EXERCISE INPUTS »
>>>

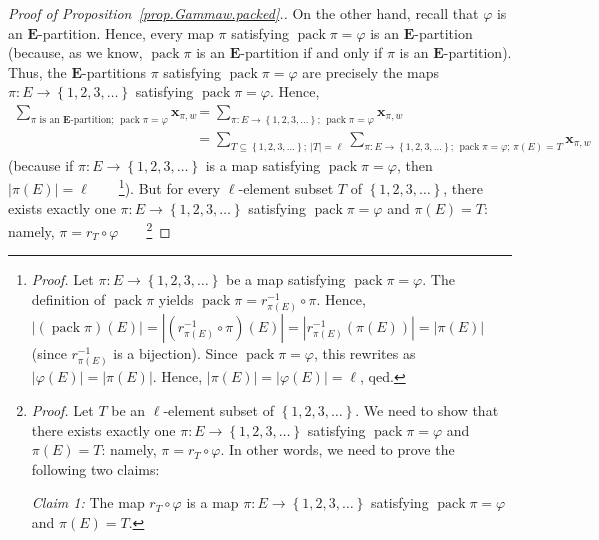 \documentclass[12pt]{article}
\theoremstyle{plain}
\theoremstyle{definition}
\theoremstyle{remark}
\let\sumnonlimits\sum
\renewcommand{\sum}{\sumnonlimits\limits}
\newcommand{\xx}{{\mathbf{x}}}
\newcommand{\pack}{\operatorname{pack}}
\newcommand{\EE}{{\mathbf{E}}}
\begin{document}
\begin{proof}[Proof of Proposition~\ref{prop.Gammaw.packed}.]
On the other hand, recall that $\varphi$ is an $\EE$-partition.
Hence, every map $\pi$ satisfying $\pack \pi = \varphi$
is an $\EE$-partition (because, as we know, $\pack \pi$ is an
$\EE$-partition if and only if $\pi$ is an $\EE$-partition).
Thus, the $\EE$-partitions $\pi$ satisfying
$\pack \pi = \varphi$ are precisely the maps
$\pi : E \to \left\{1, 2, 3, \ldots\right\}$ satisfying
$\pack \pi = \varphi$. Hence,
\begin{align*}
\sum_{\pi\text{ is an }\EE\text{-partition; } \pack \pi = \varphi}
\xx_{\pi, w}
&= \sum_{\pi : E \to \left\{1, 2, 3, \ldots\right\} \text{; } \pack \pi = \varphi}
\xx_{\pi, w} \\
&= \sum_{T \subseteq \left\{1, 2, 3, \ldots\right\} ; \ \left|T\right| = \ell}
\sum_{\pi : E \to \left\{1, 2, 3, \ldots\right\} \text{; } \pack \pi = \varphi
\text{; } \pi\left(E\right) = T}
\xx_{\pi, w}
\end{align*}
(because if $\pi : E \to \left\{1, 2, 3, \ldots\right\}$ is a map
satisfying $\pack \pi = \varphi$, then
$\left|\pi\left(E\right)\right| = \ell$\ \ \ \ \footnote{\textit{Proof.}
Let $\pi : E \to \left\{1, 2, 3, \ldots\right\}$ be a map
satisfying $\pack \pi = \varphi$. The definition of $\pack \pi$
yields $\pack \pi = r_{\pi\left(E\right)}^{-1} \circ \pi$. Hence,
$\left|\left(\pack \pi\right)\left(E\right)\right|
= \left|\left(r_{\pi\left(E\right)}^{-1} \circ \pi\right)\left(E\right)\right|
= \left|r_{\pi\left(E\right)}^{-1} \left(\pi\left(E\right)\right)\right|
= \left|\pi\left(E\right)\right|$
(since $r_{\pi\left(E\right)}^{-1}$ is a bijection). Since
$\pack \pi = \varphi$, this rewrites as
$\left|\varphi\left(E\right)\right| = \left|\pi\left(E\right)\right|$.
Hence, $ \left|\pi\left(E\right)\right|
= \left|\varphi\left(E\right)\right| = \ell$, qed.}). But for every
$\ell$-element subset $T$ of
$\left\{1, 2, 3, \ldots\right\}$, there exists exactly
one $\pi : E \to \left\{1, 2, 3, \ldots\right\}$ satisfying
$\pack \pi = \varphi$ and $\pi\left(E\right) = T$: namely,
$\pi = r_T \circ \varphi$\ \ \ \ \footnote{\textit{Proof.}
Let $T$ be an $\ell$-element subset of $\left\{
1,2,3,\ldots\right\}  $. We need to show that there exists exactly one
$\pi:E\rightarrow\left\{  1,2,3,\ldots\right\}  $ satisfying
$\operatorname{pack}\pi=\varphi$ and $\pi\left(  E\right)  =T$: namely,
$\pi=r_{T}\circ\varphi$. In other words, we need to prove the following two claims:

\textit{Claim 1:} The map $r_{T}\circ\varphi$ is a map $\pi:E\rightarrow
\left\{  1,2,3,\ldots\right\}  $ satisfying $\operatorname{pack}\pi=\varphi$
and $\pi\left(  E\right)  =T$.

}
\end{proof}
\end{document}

<<<

EXERCISE » An exact repeat of the lines from the one containing "r_T \circ \varphi$\" through the final line of the entries is the whole answer.

OUTPUT FOR THIS TASK »
$\pi = r_T \circ \varphi$\ \ \ \ \footnote{\textit{Proof.}
Let $T$ be an $\ell$-element subset of $\left\{
1,2,3,\ldots\right\}  $. We need to show that there exists exactly one
$\pi:E\rightarrow\left\{  1,2,3,\ldots\right\}  $ satisfying
$\operatorname{pack}\pi=\varphi$ and $\pi\left(  E\right)  =T$: namely,
$\pi=r_{T}\circ\varphi$. In other words, we need to prove the following two claims:

\textit{Claim 1:} The map $r_{T}\circ\varphi$ is a map $\pi:E\rightarrow
\left\{  1,2,3,\ldots\right\}  $ satisfying $\operatorname{pack}\pi=\varphi$
and $\pi\left(  E\right)  =T$.

}
\end{proof}
\end{document}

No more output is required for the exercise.